Corporate policy, therefore, may require everyone to join Zoom calls in the morning (to encourage people to get out of bed and get dressed). It may also require them to check-in at a certain time with their boss or team leader.
Communication can be particularly challenging if you operate across time zones. Employees based in Spain, for instance, may need to work late for calls to their Cincinnati-based head office.
6. Keep Team Bonds Strong
When some employees work from home and others spend time in the office, there’s a risk of cultural bifurcation. Workers at the head office may feel pampered and loved by senior executives, while those working in the field may feel neglected and abused.

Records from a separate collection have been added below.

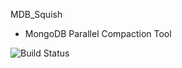 MDB_Squish  
 - MongoDB Parallel Compaction Tool

![Build Status](https://travis-ci.org/phil-hildebrand/mdb_squish.svg?branch=master)

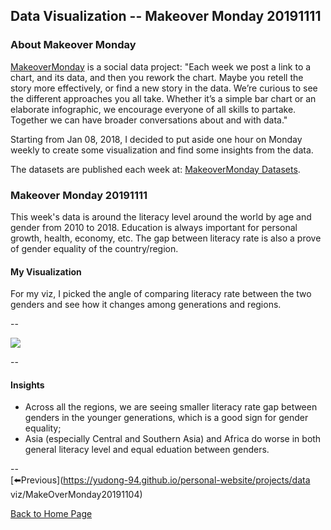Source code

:<head>
  <!-- Global site tag (gtag.js) - Google Analytics -->
<script async src="https://www.googletagmanager.com/gtag/js?id=UA-112502179-1"></script>
<script>
  window.dataLayer = window.dataLayer || [];
  function gtag(){dataLayer.push(arguments);}
  gtag('js', new Date());

  gtag('config', 'UA-112502179-1');
</script>
</head>


## Data Visualization -- Makeover Monday 20191111

### About Makeover Monday

[MakeoverMonday](http://www.makeovermonday.co.uk/) is a social data project:
"Each week we post a link to a chart, and its data, and then you rework the chart.
Maybe you retell the story more effectively, or find a new story in the data.
We’re curious to see the different approaches you all take. Whether it’s a simple bar chart or an elaborate infographic, we encourage everyone of all skills to partake.
Together we can have broader conversations about and with data."

Starting from Jan 08, 2018, I decided to put aside one hour on Monday weekly to create some visualization and find some insights from the data.

The datasets are published each week at: [MakeoverMonday Datasets](http://www.makeovermonday.co.uk/data/).

### Makeover Monday 20191111

This week's data is around the literacy level around the world by age and gender from 2010 to 2018. Education is always important for personal growth, health, economy, etc. The gap between literacy rate is also a prove of gender equality of the country/region.  

#### My Visualization

For my viz, I picked the angle of comparing literacy rate between the two genders and see how it changes among generations and regions.  

--  
<div class='tableauPlaceholder' id='viz1573861479774' style='position: relative'>
<noscript><a href='#'>
  <img alt=' ' src='https:&#47;&#47;public.tableau.com&#47;static&#47;images&#47;Ma&#47;MakeOverMonday20191111&#47;LiteracyGapbyGenderv1&#47;1_rss.png' style='border: none' />
</a></noscript>
<object class='tableauViz'  style='display:none;'>
  <param name='host_url' value='https%3A%2F%2Fpublic.tableau.com%2F' />
  <param name='embed_code_version' value='3' />
  <param name='site_root' value='' />
  <param name='name' value='MakeOverMonday20191111&#47;LiteracyGapbyGenderv1' />
  <param name='tabs' value='no' />
  <param name='toolbar' value='yes' />
  <param name='static_image' value='https:&#47;&#47;public.tableau.com&#47;static&#47;images&#47;Ma&#47;MakeOverMonday20191111&#47;LiteracyGapbyGenderv1&#47;1.png' />
  <param name='animate_transition' value='yes' />
  <param name='display_static_image' value='yes' />
  <param name='display_spinner' value='yes' />
  <param name='display_overlay' value='yes' />
  <param name='display_count' value='yes' />
</object></div>           
<script type='text/javascript'>       
  var divElement = document.getElementById('viz1573861479774');    
  var vizElement = divElement.getElementsByTagName('object')[0];      
  if ( divElement.offsetWidth > 800 ) { vizElement.style.width='1000px';vizElement.style.height='827px';} else if ( divElement.offsetWidth > 500 ) { vizElement.style.width='1000px';vizElement.style.height='827px';} else { vizElement.style.width='100%';vizElement.style.height='727px';}      
  var scriptElement = document.createElement('script');            
  scriptElement.src = 'https://public.tableau.com/javascripts/api/viz_v1.js';     
  vizElement.parentNode.insertBefore(scriptElement, vizElement);            
</script>
  
--  

#### Insights
* Across all the regions, we are seeing smaller literacy rate gap between genders in the younger generations, which is a good sign for gender equality;  
* Asia (especially Central and Southern Asia) and Africa do worse in both general literacy level and equal eduation between genders.  

--  
[⬅️Previous](https://yudong-94.github.io/personal-website/projects/data viz/MakeOverMonday20191104)
  
[Back to Home Page](https://yudong-94.github.io/personal-website/)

To prevent this, you’ll want to look for ways to keep team bonds strong. Office workers shouldn’t become first-class employees, with those in the field considered second-class.
That’s not good for customers, and it’s not good for business. Instead, everyone needs to feel like it’s a level playing field.
To keep bonds strong, you might want to do things like:
- Organize a work vacation for you and your team, including in-house and field workers
- Offer creative days where all workers come together for group activities
- Host regular in-person meetings with remote staff in the office, perhaps once per week
- Organize monthly video calls where everyone can chat with everyone else and feel like a part of the same firm
Remember, the more that you can keep team bonds strong, the more loyalty and dedication you will get from your employees.
7. Train Your Remote Employees
Just because your remote employees are out of the office, doesn’t mean that training and development should stop. In fact, it should be the reverse. As a business, you need to try even harder to earn their loyalty and convince them to stick with you.
Remote training is easy these days. In many cases, you can do it through field management apps. If that’s not possible in your situation, simply offering e-learning can be a powerful solution as well.
If you have newbies at your firm, pair them up with team leaders. Hold their hand for a while as they learn the ropes. Failing to do this can leave employees feeling lost or, worse still, looking for another job.
8. Offer Support
Lastly, you’ll want to offer as much support as possible to your remote teams. When employees feel good about what they are doing, their results tend to be better, and you wind up with more satisfied customers.
If someone did a great job, always offer them praise on your communication apps. Compliment people and point out how they are supporting the company’s mission.